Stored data
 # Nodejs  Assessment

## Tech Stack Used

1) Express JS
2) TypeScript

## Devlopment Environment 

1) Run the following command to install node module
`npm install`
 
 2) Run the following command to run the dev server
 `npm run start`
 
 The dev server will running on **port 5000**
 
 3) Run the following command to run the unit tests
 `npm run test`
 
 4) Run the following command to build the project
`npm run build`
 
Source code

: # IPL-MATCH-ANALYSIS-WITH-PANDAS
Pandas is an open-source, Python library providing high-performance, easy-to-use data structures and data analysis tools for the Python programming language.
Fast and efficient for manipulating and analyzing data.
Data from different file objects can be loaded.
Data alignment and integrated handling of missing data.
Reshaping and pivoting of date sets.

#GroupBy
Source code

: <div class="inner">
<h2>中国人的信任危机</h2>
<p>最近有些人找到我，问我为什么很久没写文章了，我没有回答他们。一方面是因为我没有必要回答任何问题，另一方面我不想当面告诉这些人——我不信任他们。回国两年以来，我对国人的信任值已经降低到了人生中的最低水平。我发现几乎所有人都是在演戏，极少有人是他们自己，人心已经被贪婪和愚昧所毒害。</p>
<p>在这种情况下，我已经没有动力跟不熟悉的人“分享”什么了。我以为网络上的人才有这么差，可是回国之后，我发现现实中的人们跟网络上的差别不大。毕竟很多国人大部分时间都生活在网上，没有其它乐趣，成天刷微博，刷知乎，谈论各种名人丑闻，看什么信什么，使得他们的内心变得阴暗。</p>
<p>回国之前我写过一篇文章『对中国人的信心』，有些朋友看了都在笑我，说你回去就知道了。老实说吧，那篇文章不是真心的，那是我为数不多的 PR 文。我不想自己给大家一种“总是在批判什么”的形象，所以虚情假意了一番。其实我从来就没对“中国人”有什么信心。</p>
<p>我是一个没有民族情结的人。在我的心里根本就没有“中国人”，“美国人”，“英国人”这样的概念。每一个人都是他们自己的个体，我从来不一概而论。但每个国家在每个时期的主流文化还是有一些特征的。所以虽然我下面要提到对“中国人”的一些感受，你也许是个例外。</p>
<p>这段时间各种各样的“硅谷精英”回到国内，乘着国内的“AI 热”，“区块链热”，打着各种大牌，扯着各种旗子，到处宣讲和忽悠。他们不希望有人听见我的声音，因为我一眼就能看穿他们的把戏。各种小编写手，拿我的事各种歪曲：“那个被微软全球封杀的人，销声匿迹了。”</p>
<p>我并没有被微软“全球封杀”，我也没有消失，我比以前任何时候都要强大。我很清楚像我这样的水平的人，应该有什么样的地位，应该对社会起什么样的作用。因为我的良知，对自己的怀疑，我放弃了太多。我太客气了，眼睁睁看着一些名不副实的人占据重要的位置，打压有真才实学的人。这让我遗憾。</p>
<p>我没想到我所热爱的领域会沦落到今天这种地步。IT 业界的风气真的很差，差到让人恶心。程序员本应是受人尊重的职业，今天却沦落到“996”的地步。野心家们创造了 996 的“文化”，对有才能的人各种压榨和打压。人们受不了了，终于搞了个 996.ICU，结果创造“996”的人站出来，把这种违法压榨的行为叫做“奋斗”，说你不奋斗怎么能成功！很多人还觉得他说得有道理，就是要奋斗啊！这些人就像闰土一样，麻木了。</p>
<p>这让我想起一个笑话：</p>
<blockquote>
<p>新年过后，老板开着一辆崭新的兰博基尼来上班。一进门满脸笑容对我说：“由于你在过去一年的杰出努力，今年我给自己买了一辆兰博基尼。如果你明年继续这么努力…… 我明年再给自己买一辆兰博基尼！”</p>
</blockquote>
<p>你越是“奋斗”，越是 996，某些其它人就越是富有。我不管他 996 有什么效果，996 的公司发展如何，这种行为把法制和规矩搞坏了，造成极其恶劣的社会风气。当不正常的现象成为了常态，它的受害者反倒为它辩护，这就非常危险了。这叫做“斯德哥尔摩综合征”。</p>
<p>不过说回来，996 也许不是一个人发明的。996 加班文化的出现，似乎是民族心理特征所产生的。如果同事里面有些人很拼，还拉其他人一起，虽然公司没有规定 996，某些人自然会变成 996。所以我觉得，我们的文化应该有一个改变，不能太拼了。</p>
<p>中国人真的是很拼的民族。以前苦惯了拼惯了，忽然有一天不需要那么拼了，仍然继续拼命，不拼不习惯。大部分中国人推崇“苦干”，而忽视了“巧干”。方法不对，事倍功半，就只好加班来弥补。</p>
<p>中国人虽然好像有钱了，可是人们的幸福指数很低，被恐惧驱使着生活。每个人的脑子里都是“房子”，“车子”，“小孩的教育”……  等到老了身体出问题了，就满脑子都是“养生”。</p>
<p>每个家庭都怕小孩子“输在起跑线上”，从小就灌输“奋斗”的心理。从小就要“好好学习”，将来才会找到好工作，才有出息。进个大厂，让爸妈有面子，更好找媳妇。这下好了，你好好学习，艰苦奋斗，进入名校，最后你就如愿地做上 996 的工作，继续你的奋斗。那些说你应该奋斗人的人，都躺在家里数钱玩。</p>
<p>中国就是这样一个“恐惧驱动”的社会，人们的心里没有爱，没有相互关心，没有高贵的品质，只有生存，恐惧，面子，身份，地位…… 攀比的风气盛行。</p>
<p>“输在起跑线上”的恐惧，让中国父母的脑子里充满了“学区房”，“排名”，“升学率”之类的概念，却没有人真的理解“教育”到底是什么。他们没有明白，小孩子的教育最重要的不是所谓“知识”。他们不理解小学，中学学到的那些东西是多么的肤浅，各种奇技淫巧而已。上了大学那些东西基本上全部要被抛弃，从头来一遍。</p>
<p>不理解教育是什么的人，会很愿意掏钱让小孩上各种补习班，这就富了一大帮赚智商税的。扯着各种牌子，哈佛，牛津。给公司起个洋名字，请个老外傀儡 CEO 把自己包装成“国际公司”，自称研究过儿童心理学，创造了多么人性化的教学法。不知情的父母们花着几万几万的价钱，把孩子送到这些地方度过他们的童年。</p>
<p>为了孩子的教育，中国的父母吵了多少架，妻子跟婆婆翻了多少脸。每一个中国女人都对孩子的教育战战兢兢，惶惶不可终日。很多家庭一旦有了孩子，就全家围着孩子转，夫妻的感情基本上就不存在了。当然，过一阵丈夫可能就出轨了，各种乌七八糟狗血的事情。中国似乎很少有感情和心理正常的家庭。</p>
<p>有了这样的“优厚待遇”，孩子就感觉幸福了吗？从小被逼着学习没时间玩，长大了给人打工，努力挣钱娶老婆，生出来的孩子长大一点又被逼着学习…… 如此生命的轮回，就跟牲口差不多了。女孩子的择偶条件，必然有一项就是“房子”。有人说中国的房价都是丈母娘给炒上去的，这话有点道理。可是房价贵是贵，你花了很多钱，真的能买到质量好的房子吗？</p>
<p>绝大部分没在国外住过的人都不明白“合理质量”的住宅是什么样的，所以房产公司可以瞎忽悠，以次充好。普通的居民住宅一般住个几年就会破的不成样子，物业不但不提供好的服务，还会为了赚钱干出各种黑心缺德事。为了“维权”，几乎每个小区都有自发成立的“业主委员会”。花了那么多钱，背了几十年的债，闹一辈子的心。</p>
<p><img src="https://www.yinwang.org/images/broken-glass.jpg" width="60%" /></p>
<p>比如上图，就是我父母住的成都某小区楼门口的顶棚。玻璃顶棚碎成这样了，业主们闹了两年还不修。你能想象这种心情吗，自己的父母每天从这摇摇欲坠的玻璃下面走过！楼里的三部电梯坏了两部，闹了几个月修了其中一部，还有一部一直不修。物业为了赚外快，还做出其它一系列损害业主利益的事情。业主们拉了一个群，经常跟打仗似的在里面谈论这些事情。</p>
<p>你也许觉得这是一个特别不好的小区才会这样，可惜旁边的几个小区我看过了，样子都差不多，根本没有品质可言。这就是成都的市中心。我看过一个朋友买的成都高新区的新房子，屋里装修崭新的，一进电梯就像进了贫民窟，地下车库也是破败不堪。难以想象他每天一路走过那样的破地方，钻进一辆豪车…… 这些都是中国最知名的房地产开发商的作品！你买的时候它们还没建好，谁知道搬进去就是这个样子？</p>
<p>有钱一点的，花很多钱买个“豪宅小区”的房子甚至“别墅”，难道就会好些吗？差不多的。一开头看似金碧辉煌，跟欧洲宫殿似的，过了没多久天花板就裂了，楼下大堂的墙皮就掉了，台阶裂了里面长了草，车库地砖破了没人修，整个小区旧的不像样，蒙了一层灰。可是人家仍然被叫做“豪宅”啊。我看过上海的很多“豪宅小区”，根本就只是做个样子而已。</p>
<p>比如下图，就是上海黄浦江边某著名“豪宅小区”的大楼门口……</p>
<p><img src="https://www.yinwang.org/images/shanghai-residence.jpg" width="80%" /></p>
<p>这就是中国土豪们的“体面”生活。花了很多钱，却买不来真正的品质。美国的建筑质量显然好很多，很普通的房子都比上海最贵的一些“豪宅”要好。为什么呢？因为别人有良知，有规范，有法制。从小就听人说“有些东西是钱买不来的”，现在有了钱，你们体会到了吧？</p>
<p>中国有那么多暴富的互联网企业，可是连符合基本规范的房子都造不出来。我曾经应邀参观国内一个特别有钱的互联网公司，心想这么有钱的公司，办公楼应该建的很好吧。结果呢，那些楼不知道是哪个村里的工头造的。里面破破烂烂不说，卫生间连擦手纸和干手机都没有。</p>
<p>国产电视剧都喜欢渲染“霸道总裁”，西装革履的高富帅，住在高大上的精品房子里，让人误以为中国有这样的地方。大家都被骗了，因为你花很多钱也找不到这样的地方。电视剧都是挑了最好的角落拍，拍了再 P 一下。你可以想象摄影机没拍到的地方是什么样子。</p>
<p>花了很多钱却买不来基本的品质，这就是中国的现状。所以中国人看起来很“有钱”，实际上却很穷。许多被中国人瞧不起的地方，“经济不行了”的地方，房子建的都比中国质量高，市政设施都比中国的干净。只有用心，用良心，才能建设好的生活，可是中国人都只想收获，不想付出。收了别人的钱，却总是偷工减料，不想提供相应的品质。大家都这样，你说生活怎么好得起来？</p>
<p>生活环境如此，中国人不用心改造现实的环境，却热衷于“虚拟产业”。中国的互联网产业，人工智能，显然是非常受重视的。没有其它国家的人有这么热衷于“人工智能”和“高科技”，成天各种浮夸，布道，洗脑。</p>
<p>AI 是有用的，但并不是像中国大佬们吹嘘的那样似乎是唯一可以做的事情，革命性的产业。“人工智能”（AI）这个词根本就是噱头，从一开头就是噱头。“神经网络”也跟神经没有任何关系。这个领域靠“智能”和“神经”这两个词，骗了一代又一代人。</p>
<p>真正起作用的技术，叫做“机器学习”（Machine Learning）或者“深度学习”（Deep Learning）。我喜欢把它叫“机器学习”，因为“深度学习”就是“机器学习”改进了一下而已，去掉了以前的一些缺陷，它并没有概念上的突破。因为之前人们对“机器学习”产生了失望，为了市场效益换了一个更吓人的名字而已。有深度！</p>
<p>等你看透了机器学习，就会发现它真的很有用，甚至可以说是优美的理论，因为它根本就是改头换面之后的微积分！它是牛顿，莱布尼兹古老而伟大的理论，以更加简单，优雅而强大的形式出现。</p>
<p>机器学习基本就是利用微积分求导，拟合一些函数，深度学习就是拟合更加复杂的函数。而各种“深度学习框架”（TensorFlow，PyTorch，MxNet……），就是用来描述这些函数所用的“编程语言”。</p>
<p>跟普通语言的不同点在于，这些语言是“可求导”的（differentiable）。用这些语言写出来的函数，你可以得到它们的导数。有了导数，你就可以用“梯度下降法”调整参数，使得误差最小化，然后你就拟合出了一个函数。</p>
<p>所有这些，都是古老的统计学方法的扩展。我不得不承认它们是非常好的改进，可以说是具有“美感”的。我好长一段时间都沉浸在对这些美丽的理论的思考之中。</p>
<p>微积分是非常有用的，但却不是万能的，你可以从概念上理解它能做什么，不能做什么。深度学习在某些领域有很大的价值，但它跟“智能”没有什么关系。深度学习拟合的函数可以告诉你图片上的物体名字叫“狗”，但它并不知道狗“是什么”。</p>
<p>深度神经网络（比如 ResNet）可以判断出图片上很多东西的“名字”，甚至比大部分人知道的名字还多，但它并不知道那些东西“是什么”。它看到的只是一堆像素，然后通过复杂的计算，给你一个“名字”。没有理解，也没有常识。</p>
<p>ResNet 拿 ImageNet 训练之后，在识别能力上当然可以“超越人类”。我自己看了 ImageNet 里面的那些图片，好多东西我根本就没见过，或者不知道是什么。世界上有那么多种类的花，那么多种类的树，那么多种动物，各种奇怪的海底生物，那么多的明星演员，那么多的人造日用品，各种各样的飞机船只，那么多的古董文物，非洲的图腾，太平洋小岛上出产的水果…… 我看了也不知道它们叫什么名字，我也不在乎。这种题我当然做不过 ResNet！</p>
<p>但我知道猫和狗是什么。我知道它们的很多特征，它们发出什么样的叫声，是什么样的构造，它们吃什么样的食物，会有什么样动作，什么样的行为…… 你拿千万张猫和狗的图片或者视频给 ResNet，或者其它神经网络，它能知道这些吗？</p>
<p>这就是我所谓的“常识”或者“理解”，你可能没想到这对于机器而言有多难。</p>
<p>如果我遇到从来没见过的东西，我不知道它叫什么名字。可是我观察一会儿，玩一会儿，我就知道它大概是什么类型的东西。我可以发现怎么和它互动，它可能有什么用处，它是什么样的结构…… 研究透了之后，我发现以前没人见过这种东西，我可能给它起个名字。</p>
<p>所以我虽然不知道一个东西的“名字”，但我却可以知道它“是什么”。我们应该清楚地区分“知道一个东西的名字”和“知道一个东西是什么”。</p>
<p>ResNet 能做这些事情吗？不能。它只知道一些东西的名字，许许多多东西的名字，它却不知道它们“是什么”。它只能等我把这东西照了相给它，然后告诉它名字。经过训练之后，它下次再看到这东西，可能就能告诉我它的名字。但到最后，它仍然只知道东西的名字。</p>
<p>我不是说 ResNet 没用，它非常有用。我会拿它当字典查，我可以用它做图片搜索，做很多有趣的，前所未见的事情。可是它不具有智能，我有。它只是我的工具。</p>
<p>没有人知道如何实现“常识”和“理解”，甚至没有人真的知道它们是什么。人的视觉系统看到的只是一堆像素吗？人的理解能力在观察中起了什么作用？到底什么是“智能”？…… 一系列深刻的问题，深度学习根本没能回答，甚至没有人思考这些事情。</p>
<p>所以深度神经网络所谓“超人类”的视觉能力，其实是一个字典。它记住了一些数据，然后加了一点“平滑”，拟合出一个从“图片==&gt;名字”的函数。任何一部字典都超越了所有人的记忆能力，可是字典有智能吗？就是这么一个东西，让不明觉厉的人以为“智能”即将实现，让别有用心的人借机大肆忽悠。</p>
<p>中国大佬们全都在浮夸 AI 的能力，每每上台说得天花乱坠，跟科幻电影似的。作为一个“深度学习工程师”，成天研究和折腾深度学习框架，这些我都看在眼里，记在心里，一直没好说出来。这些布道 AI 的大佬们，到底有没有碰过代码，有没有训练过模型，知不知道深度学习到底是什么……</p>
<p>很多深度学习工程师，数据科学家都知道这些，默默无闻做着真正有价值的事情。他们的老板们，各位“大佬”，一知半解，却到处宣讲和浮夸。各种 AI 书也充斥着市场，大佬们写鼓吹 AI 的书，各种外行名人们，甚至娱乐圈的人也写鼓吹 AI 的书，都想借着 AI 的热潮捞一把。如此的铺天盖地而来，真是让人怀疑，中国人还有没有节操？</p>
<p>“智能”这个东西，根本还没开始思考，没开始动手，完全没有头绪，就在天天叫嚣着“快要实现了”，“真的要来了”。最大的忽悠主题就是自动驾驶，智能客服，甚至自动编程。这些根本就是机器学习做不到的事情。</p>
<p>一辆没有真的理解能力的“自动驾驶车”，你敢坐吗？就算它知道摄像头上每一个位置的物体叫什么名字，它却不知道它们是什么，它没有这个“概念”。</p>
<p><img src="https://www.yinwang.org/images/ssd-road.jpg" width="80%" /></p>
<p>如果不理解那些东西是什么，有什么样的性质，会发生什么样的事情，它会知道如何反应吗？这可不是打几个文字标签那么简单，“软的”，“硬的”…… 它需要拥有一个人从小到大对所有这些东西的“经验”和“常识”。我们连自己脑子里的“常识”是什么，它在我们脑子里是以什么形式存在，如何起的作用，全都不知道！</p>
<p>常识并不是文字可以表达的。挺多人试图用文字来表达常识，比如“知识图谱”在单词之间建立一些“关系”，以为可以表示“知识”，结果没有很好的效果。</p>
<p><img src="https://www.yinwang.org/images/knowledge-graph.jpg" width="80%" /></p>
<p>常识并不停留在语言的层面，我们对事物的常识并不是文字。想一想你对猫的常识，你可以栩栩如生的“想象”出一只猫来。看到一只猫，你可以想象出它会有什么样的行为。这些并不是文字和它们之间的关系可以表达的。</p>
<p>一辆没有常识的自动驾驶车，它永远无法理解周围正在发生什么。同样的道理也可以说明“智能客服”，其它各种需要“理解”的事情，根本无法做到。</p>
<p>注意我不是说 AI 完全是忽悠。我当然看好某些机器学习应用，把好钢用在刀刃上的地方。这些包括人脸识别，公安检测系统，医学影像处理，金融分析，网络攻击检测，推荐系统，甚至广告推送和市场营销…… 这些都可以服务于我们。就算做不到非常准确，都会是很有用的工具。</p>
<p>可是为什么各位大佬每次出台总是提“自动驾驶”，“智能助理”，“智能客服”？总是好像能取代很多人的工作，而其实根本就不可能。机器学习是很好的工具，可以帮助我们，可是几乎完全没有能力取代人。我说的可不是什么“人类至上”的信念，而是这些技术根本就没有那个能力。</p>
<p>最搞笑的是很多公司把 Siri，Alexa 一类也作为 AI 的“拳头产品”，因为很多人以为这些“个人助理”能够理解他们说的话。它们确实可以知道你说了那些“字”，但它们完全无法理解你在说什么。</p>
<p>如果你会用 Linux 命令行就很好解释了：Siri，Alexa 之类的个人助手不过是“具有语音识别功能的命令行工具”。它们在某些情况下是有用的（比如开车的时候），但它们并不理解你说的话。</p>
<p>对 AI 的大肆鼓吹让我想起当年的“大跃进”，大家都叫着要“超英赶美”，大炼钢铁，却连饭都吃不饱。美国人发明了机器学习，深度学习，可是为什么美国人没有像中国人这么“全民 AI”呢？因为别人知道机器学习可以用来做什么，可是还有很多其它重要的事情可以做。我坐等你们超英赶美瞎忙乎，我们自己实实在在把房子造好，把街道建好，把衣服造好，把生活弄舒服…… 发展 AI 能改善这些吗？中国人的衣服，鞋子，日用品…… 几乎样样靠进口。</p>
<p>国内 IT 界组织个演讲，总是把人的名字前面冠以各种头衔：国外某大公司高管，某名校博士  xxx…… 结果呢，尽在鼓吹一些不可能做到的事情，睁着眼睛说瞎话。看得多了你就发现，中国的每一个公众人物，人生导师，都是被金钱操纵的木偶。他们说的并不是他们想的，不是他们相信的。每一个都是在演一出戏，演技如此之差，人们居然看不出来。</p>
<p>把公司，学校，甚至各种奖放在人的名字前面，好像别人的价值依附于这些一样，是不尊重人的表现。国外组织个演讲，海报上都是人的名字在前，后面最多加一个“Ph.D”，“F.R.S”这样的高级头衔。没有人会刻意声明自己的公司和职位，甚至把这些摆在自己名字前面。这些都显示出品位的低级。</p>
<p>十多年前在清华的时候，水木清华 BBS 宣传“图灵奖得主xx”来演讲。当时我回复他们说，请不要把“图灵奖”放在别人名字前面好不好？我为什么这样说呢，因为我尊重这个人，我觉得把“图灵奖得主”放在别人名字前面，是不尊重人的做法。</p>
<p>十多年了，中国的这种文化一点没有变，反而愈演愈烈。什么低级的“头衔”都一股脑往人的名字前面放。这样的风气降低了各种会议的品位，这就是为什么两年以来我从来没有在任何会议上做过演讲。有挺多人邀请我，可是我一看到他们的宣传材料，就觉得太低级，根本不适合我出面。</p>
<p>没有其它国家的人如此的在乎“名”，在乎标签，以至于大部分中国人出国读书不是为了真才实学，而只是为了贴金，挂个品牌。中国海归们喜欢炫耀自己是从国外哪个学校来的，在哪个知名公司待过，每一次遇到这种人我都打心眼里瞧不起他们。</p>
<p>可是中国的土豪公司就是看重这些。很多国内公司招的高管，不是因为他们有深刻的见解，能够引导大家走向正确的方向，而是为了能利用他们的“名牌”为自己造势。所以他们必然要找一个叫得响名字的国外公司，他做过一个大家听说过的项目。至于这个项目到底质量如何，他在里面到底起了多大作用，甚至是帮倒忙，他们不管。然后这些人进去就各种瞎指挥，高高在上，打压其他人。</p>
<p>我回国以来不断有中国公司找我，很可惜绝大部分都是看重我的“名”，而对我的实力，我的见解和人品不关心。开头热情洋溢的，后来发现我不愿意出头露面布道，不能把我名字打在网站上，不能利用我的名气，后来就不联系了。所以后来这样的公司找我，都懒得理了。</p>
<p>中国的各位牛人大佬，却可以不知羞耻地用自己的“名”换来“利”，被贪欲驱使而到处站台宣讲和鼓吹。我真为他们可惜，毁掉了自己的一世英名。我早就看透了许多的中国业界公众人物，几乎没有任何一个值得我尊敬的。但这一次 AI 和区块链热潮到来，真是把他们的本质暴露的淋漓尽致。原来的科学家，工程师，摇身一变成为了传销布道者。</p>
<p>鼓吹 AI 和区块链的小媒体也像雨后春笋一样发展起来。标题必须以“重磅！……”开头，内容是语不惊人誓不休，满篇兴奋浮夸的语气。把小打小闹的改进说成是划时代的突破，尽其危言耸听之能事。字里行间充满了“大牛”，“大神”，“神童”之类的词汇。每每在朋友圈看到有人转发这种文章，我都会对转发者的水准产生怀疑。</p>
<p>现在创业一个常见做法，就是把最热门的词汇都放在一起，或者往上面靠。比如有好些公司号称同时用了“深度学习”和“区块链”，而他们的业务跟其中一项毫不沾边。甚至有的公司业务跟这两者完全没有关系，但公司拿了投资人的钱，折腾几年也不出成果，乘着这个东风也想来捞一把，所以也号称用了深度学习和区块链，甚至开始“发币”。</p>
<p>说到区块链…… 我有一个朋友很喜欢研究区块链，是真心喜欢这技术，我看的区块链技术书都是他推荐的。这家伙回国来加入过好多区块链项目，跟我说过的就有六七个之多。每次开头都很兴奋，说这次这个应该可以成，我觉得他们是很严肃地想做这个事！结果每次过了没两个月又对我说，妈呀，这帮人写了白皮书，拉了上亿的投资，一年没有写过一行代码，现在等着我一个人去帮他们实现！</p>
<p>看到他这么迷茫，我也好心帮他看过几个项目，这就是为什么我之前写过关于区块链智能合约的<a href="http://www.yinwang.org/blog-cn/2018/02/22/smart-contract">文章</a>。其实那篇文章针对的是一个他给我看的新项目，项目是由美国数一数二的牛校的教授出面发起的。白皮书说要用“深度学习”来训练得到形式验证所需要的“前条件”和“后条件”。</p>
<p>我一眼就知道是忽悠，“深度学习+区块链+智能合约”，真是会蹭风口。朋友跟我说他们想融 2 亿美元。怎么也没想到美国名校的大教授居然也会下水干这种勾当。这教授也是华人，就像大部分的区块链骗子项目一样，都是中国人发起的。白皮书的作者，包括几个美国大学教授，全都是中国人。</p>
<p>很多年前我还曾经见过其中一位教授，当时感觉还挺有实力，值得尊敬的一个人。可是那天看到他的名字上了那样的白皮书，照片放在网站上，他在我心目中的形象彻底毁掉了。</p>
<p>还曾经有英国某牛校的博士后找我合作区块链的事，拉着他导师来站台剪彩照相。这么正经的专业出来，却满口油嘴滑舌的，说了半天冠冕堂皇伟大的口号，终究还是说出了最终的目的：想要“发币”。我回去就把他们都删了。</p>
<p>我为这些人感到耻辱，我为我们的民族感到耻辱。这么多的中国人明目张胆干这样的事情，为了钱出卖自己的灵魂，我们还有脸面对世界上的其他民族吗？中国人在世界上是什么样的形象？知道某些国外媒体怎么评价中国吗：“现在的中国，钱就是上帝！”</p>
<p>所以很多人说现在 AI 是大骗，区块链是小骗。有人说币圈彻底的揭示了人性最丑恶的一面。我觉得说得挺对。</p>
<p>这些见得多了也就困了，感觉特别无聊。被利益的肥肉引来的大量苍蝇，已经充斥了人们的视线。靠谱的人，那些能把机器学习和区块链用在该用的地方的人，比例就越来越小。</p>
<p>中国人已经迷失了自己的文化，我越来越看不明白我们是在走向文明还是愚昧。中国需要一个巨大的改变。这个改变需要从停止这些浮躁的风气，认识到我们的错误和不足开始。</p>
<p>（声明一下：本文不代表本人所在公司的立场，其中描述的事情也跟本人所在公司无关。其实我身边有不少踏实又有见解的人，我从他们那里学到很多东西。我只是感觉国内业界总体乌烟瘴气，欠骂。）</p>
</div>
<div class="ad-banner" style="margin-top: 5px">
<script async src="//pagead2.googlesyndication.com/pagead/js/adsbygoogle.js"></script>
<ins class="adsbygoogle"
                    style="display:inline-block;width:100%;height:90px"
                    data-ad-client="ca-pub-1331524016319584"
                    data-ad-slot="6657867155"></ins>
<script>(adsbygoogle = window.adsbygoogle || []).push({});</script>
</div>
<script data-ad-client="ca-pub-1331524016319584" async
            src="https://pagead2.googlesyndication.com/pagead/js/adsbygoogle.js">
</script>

--- What is expected ---
Copy exactly the lines that run from the first line of the data to the line containing "The dev server will running on **port 5000**", please, with both ends included and nothing else.

--- Solution to the problem ---
 # Nodejs  Assessment

## Tech Stack Used

1) Express JS
2) TypeScript

## Devlopment Environment 

1) Run the following command to install node module
`npm install`
 
 2) Run the following command to run the dev server
 `npm run start`
 
 The dev server will running on **port 5000**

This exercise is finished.